On SLAs and Uptime Guarantees

In this text I intend to discuss some practical aspects related to the “multiple 9” percentages that are advertised by vendors regarding their reliability. Oh, and how to achieve 100% uptime (NOT).


SLA stands for Service Level Agreement and it is a binding contract between the vendor and the customer. It is usually expressed as the percentage of the time reference window (e.g. a year) when the Service should be functioning normally, delivering its desired output.

The Uptime of the Service represents the numeric portion of the agreement above, expressed either as a percentage or by using time units.

Note: the uptime/downtime definitions above do not completely apply with Services provided through different infrastructure sets, e.g. to different geographical regions, from different data centers. A downtime in one geographical region does not mean that the Service is unavailable to just every customer out there so a different calculation method must be figured out. A solution may be to estimate the number of requests not served during the downtime by looking historical data up and then do the Service availability estimates from that particular numeric figure.

How many 9s?

If one wants to do some calculations, there is a website for this. But roughly:

  • 99.9% allows for close to 9 hours of downtime throughout the whole year.

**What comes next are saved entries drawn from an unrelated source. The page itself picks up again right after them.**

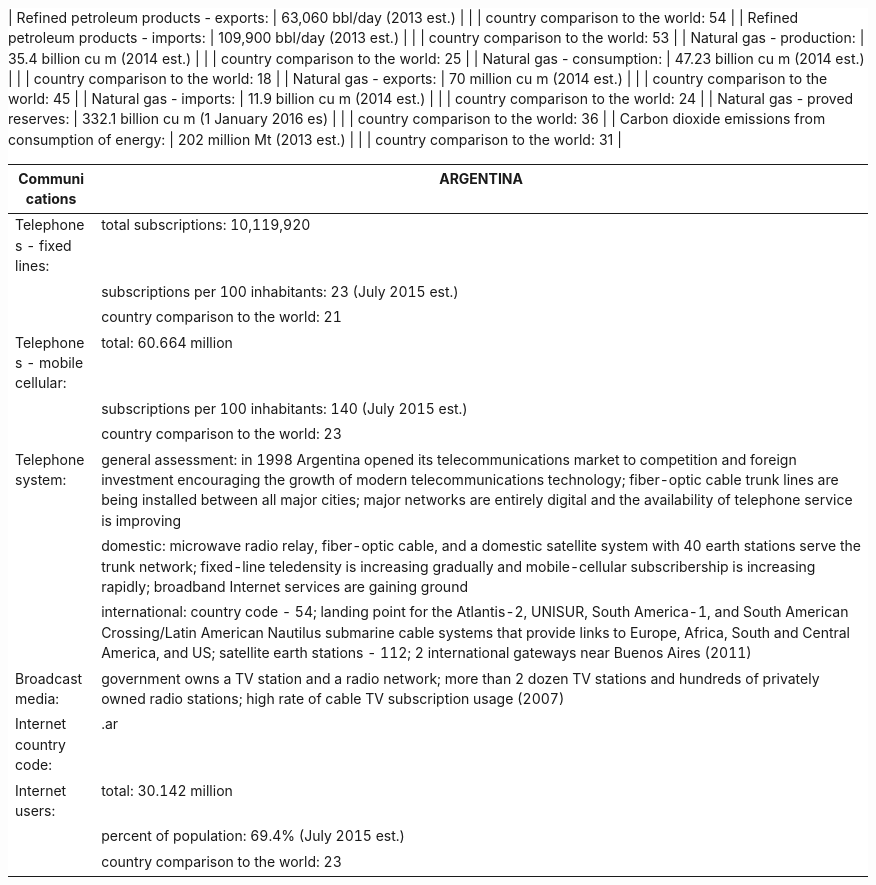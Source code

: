 | Refined petroleum products - exports: | 63,060 bbl/day (2013 est.) |
| | country comparison to the world: 54 |
| Refined petroleum products - imports: | 109,900 bbl/day (2013 est.) |
| | country comparison to the world: 53 |
| Natural gas - production: | 35.4 billion cu m (2014 est.) |
| | country comparison to the world: 25 |
| Natural gas - consumption: | 47.23 billion cu m (2014 est.) |
| | country comparison to the world: 18 |
| Natural gas - exports: | 70 million cu m (2014 est.) |
| | country comparison to the world: 45 |
| Natural gas - imports: | 11.9 billion cu m (2014 est.) |
| | country comparison to the world: 24 |
| Natural gas - proved reserves: | 332.1 billion cu m (1 January 2016 es) |
| | country comparison to the world: 36 |
| Carbon dioxide emissions from consumption of energy: | 202 million Mt (2013 est.) |
| | country comparison to the world: 31 |

| Communications | ARGENTINA |
| --- | --- |
| Telephones - fixed lines: | total subscriptions: 10,119,920 |
| | subscriptions per 100 inhabitants: 23 (July 2015 est.) |
| | country comparison to the world: 21 |
| Telephones - mobile cellular: | total: 60.664 million |
| | subscriptions per 100 inhabitants: 140 (July 2015 est.) |
| | country comparison to the world: 23 |
| Telephone system: | general assessment: in 1998 Argentina opened its telecommunications market to competition and foreign investment encouraging the growth of modern telecommunications technology; fiber-optic cable trunk lines are being installed between all major cities; major networks are entirely digital and the availability of telephone service is improving |
| | domestic: microwave radio relay, fiber-optic cable, and a domestic satellite system with 40 earth stations serve the trunk network; fixed-line teledensity is increasing gradually and mobile-cellular subscribership is increasing rapidly; broadband Internet services are gaining ground |
| | international: country code - 54; landing point for the Atlantis-2, UNISUR, South America-1, and South American Crossing/Latin American Nautilus submarine cable systems that provide links to Europe, Africa, South and Central America, and US; satellite earth stations - 112; 2 international gateways near Buenos Aires (2011) |
| Broadcast media: | government owns a TV station and a radio network; more than 2 dozen TV stations and hundreds of privately owned radio stations; high rate of cable TV subscription usage (2007) |
| Internet country code: | .ar |
| Internet users: | total: 30.142 million |
| | percent of population: 69.4% (July 2015 est.) |
| | country comparison to the world: 23 |
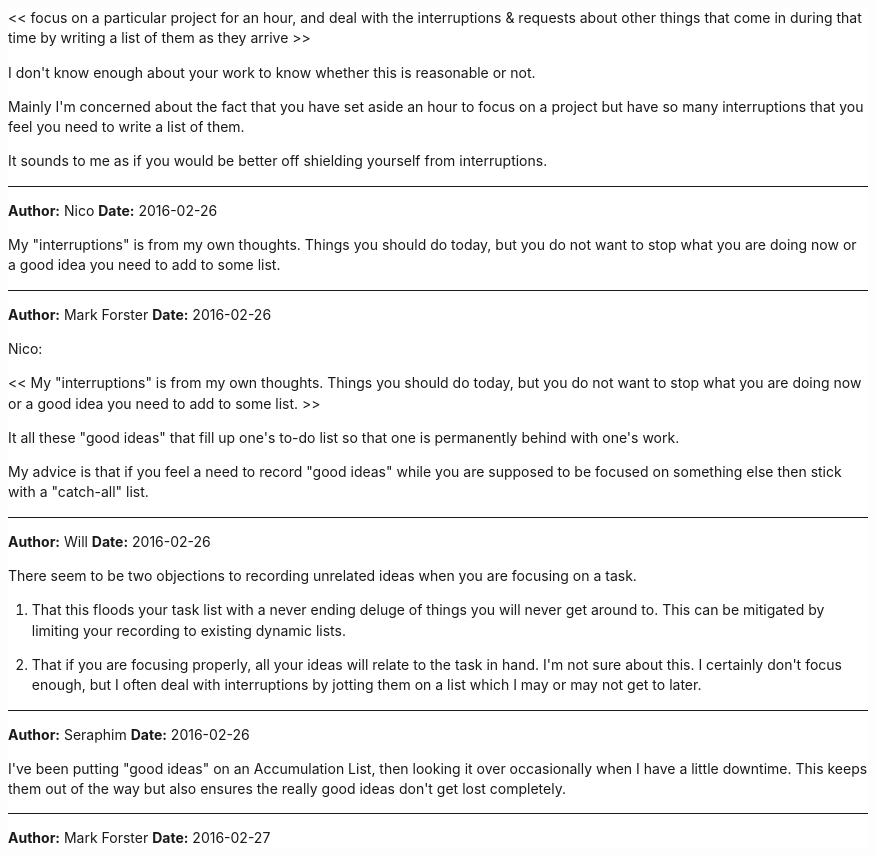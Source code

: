 << focus on a particular project for an hour, and deal with the interruptions & requests about other things that come in during that time by writing a list of them as they arrive >>  
  
I don't know enough about your work to know whether this is reasonable or not.   
  
Mainly I'm concerned about the fact that you have set aside an hour to focus on a project but have so many interruptions that you feel you need to write a list of them.   
  
It sounds to me as if you would be better off shielding yourself from interruptions.

---

**Author:** Nico
**Date:** 2016-02-26

My "interruptions" is from my own thoughts. Things you should do today, but you do not want to stop what you are doing now or a good idea you need to add to some list.

---

**Author:** Mark Forster
**Date:** 2016-02-26

Nico:  
  
<< My "interruptions" is from my own thoughts. Things you should do today, but you do not want to stop what you are doing now or a good idea you need to add to some list. >>  
  
It all these "good ideas" that fill up one's to-do list so that one is permanently behind with one's work.  
  
My advice is that if you feel a need to record "good ideas" while you are supposed to be focused on something else then stick with a "catch-all" list.

---

**Author:** Will
**Date:** 2016-02-26

There seem to be two objections to recording unrelated ideas when you are focusing on a task.  
  
1. That this floods your task list with a never ending deluge of things you will never get around to. This can be mitigated by limiting your recording to existing dynamic lists.   
  
2. That if you are focusing properly, all your ideas will relate to the task in hand. I'm not sure about this. I certainly don't focus enough, but I often deal with interruptions by jotting them on a list which I may or may not get to later.

---

**Author:** Seraphim
**Date:** 2016-02-26

I've been putting "good ideas" on an Accumulation List, then looking it over occasionally when I have a little downtime. This keeps them out of the way but also ensures the really good ideas don't get lost completely.

---

**Author:** Mark Forster
**Date:** 2016-02-27
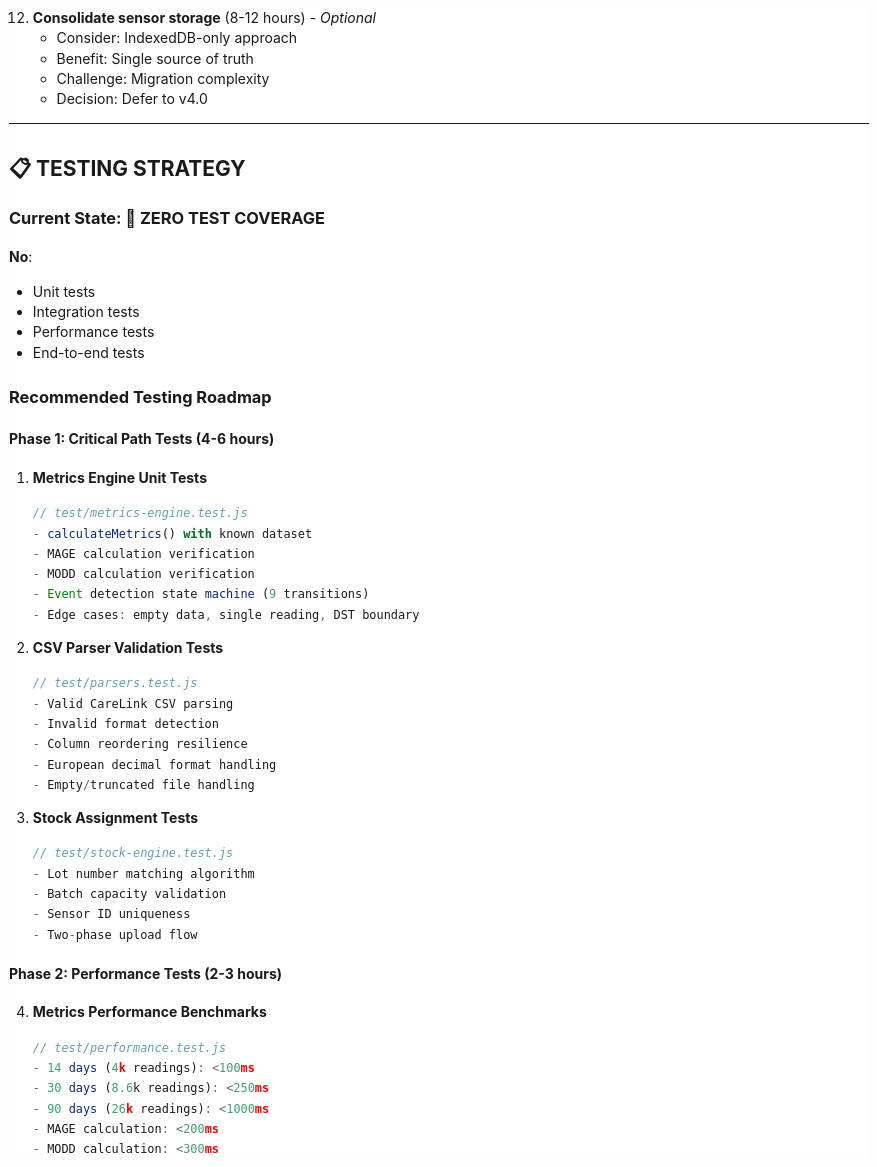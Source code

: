 12. **Consolidate sensor storage** (8-12 hours) - *Optional*
    - Consider: IndexedDB-only approach
    - Benefit: Single source of truth
    - Challenge: Migration complexity
    - Decision: Defer to v4.0

---

## 📋 TESTING STRATEGY

### Current State: 🔴 **ZERO TEST COVERAGE**

**No**:
- Unit tests
- Integration tests
- Performance tests
- End-to-end tests

### Recommended Testing Roadmap

#### Phase 1: Critical Path Tests (4-6 hours)

1. **Metrics Engine Unit Tests**
   ```javascript
   // test/metrics-engine.test.js
   - calculateMetrics() with known dataset
   - MAGE calculation verification
   - MODD calculation verification
   - Event detection state machine (9 transitions)
   - Edge cases: empty data, single reading, DST boundary
   ```

2. **CSV Parser Validation Tests**
   ```javascript
   // test/parsers.test.js
   - Valid CareLink CSV parsing
   - Invalid format detection
   - Column reordering resilience
   - European decimal format handling
   - Empty/truncated file handling
   ```

3. **Stock Assignment Tests**
   ```javascript
   // test/stock-engine.test.js
   - Lot number matching algorithm
   - Batch capacity validation
   - Sensor ID uniqueness
   - Two-phase upload flow
   ```

#### Phase 2: Performance Tests (2-3 hours)

4. **Metrics Performance Benchmarks**
   ```javascript
   // test/performance.test.js
   - 14 days (4k readings): <100ms
   - 30 days (8.6k readings): <250ms
   - 90 days (26k readings): <1000ms
   - MAGE calculation: <200ms
   - MODD calculation: <300ms
   ```
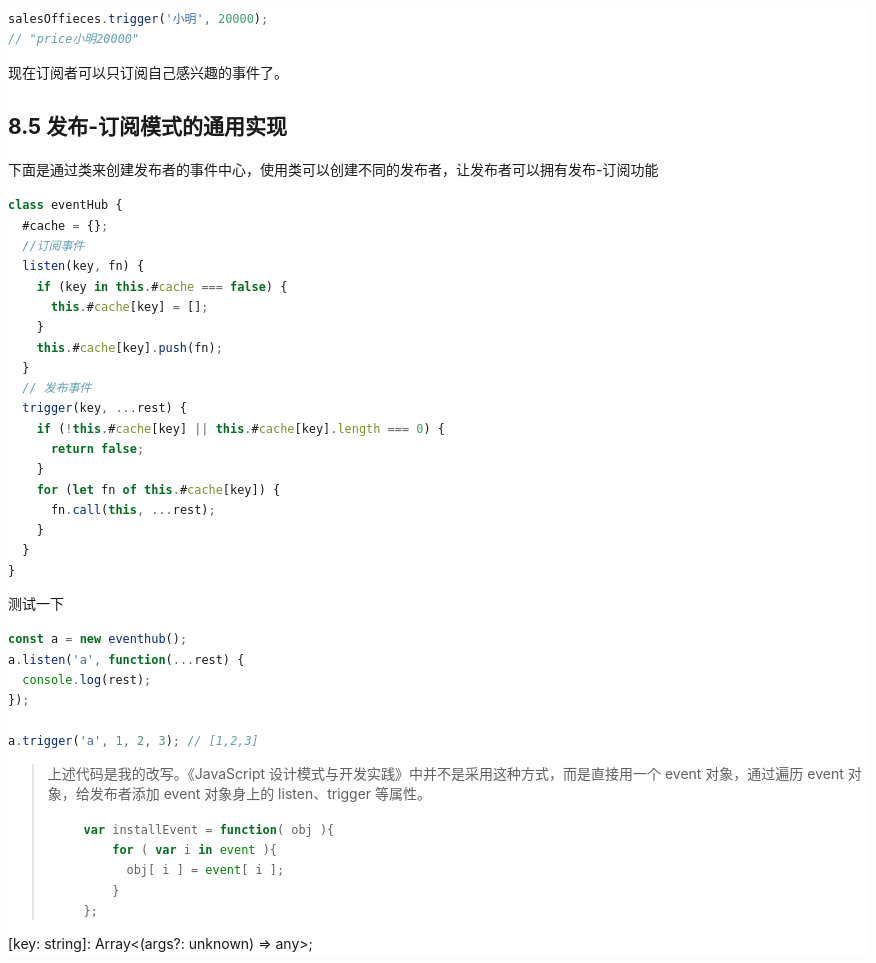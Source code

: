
 ```javascript
salesOffieces.trigger('小明', 20000);
// "price小明20000"
```

现在订阅者可以只订阅自己感兴趣的事件了。

## 8.5 发布-订阅模式的通用实现

下面是通过类来创建发布者的事件中心，使用类可以创建不同的发布者，让发布者可以拥有发布-订阅功能

```javascript
class eventHub {
  #cache = {};
  //订阅事件
  listen(key, fn) {
    if (key in this.#cache === false) {
      this.#cache[key] = [];
    }
    this.#cache[key].push(fn);
  }
  // 发布事件
  trigger(key, ...rest) {
    if (!this.#cache[key] || this.#cache[key].length === 0) {
      return false;
    }
    for (let fn of this.#cache[key]) {
      fn.call(this, ...rest);
    }
  }
}
```

测试一下

```javascript
const a = new eventhub();
a.listen('a', function(...rest) {
  console.log(rest);
});

a.trigger('a', 1, 2, 3); // [1,2,3]
```

> 上述代码是我的改写。《JavaScript 设计模式与开发实践》中并不是采用这种方式，而是直接用一个 event 对象，通过遍历 event 对象，给发布者添加 event 对象身上的 listen、trigger 等属性。
>
> ```JavaScript
>      var installEvent = function( obj ){
>          for ( var i in event ){
>            obj[ i ] = event[ i ];
>          }
>      };
> ```


  [key: string]: Array<(args?: unknown) => any>;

  • 99.95% allows for some minutes above 4 hours of downtime throughout the whole year.

  • 99.99% allows for a little less than 1 hour of downtime throughout the whole year.

  • 99.999% allows for 5 minutes of downtime throughout the whole year.

Note: Amazon Web Services has a 99.95% SLA commitment for EC2 and EBS.

What are the downtime causes?

One can divide such factors in 2 main categories: planned and unplanned. Obviously, the first category should be explicitly computed, downtime wise, in order to fit in the SLA (maybe with a so-called “error budget“). The second category should also be considered and mitigated, but not all the risks can be averted.

Out of planned outages, e.g. for a web server running on Linux, one can think of:

  • Operating system updates: if a restart is required due to a kernel upgrade, a single restart can amount to roughly 2 minutes of downtime. 3 such restarts within a year will prevent getting a 99.999% uptime.

  • Service updates: depending on the service, the downtime can be as low as a few seconds, but sometime the downtime can go into minutes or significant fractions of the hour.

The unplanned outages can range from hardware issues (server failure) to software issues (e.g. critical bugs in the latest release). One should have mitigation plans in place for these types of issues in order to preserve the SLA. There are situations when the SLA cannot be preserved regardless of the effort that is being put in; this must also be considered.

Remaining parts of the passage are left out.